The Consumer Federation of America and the National Treasury Employes Union yesterday accused the federal government of dismantling its only independent check on oil imports information supplied by the petroleum industry
In a suit filed in federal court here, the two groups are seeking suspension, pending public comment, of a U.S. Customs Service plan to phase out monitoring of all petroleum and petroleum products imports as they inter the U.S..
On June 12, the Customs Service ordered its agents to stop checking all incoming petroleum shipments and instead to begin spot-checking about 5 percent of them.
The Customs checking program -- which the CFA claims revealed that the U.S. is receiving 10 percent more imported oil than acknowledged by the Department of Energy -- was the only one of 15 different sources tapped by the U.S. for oil import imformation that doesn't originate from data supplied by the petroleum industry.

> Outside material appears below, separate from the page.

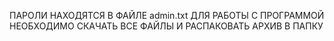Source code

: ПАРОЛИ НАХОДЯТСЯ В ФАЙЛЕ admin.txt
ДЛЯ РАБОТЫ С ПРОГРАММОЙ НЕОБХОДИМО СКАЧАТЬ ВСЕ ФАЙЛЫ
И РАСПАКОВАТЬ АРХИВ В ПАПКУ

"As consumer frustration with the administration is abandoning one of the few vehicles it had to double-check the accuracy of the figures which domestic oil commpanies furnish DOE," said Kathleen O'Reilly of the CFA, a federation of 240 consumer organizations from around the country.
O'Reilly also said the Custom Service decision "was made without notice to the consuming public in violation of the Administrative Procedures Act," thus providing the basis for the legal action.
Customs agents had boarded tankers to measure oil in order to determine the duty that would have to be paid on the shipment.
But the Carter administration's decision to lift price controls on the oil industry also ended petroleum import duties, thus eliminating the need to confirm the exact amount of oil being imported on any single shipment.